Task brief
Go through the records and show each line where the word "dataDir" occurs.

[Data excerpts]
%%

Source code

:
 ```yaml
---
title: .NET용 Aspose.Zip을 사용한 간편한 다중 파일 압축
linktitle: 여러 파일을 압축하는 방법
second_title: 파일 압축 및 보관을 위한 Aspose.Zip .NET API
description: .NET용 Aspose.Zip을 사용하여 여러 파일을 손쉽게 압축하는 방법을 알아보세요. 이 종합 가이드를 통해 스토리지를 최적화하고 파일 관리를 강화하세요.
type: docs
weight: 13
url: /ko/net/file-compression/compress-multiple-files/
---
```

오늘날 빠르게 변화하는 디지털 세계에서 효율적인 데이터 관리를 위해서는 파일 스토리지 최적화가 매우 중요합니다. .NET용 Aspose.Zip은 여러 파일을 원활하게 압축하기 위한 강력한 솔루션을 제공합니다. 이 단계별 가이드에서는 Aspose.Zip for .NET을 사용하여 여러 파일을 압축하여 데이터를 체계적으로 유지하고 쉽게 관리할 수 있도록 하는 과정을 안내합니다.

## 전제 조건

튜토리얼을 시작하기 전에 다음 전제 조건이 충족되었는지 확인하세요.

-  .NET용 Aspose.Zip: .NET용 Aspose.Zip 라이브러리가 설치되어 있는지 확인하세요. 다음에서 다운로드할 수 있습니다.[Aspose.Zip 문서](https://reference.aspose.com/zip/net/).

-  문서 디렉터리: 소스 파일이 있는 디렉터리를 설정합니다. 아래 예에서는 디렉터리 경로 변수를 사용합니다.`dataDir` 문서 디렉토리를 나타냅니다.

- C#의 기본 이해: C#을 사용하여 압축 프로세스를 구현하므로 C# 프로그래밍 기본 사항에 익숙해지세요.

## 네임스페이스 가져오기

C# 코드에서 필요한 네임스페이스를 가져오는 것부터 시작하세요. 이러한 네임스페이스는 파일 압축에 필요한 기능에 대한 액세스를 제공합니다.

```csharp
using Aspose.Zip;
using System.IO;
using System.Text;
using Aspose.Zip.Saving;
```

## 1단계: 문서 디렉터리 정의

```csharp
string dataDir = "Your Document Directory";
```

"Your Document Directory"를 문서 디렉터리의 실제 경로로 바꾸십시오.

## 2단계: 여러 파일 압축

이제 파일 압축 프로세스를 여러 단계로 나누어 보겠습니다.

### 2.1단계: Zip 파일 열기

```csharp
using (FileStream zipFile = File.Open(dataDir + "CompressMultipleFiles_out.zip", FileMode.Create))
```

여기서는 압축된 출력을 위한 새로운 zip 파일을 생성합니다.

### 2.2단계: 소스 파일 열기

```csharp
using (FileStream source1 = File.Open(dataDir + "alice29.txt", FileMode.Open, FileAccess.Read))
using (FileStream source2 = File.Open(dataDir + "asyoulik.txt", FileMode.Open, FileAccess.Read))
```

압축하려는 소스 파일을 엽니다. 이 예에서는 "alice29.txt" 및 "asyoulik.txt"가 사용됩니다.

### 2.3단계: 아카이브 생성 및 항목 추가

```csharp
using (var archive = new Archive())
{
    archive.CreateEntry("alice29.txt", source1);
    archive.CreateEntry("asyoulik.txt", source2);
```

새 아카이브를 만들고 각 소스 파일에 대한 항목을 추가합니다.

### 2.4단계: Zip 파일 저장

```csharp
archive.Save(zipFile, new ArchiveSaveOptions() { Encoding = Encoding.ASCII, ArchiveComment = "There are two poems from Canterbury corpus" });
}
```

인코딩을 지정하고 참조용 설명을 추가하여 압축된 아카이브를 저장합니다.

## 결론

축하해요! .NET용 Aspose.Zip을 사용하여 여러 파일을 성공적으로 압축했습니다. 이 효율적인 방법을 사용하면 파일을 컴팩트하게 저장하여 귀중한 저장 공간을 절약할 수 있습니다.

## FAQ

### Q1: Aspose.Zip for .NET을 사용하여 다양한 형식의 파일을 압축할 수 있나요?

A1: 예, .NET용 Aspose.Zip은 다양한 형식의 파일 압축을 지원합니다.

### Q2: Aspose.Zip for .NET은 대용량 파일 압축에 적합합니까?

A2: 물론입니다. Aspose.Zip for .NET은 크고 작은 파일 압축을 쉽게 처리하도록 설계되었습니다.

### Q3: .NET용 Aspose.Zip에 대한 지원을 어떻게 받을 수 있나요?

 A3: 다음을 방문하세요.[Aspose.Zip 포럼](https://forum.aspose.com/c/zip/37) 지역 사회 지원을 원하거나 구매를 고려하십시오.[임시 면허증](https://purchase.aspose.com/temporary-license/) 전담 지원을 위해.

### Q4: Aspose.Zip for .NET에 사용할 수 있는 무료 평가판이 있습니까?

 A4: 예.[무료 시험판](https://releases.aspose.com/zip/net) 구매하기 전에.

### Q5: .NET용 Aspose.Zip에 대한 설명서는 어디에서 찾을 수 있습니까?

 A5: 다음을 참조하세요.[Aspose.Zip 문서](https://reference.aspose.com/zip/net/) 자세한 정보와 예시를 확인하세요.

%%

Solution to this task
-  문서 디렉터리: 소스 파일이 있는 디렉터리를 설정합니다. 아래 예에서는 디렉터리 경로 변수를 사용합니다.`dataDir` 문서 디렉토리를 나타냅니다.
string dataDir = "Your Document Directory";
using (FileStream zipFile = File.Open(dataDir + "CompressMultipleFiles_out.zip", FileMode.Create))
using (FileStream source1 = File.Open(dataDir + "alice29.txt", FileMode.Open, FileAccess.Read))
using (FileStream source2 = File.Open(dataDir + "asyoulik.txt", FileMode.Open, FileAccess.Read))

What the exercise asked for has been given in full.